§ **Your assignment**:
Copy nothing from the entries below except the lines from the one containing "for dynamic results." through the one containing "more complex calculations.", and copy those exactly.

*** Data in this exercise

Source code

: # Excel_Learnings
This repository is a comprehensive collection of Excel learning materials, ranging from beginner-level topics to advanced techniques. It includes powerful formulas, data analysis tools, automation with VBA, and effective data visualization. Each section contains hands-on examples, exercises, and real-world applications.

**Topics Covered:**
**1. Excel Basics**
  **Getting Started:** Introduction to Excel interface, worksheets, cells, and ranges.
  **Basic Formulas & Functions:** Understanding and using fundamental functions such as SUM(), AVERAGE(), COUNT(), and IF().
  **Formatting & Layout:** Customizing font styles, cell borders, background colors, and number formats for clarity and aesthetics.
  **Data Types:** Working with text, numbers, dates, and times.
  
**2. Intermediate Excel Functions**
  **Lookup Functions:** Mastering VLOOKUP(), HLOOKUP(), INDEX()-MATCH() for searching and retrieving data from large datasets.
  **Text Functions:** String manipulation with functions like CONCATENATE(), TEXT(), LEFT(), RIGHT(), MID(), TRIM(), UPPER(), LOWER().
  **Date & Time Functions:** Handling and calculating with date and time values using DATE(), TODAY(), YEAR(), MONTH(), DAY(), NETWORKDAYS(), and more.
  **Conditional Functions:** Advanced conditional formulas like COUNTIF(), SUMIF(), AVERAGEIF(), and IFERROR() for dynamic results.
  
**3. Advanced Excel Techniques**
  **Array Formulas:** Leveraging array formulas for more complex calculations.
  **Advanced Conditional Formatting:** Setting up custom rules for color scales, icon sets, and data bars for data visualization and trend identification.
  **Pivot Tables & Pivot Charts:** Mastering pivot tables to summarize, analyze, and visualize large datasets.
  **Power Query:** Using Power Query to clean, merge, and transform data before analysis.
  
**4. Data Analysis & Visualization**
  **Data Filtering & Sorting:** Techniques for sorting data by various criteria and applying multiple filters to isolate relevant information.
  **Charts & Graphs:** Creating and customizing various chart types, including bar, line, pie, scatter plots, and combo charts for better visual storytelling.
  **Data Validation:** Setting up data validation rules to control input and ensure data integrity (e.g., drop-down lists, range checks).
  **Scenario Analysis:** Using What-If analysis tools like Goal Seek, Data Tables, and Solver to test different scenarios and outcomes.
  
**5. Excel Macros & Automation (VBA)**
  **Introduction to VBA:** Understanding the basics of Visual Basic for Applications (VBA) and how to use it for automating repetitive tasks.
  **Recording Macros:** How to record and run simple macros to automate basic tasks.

******

§ **Answer to the problem**:
  **Conditional Functions:** Advanced conditional formulas like COUNTIF(), SUMIF(), AVERAGEIF(), and IFERROR() for dynamic results.
  
**3. Advanced Excel Techniques**
  **Array Formulas:** Leveraging array formulas for more complex calculations.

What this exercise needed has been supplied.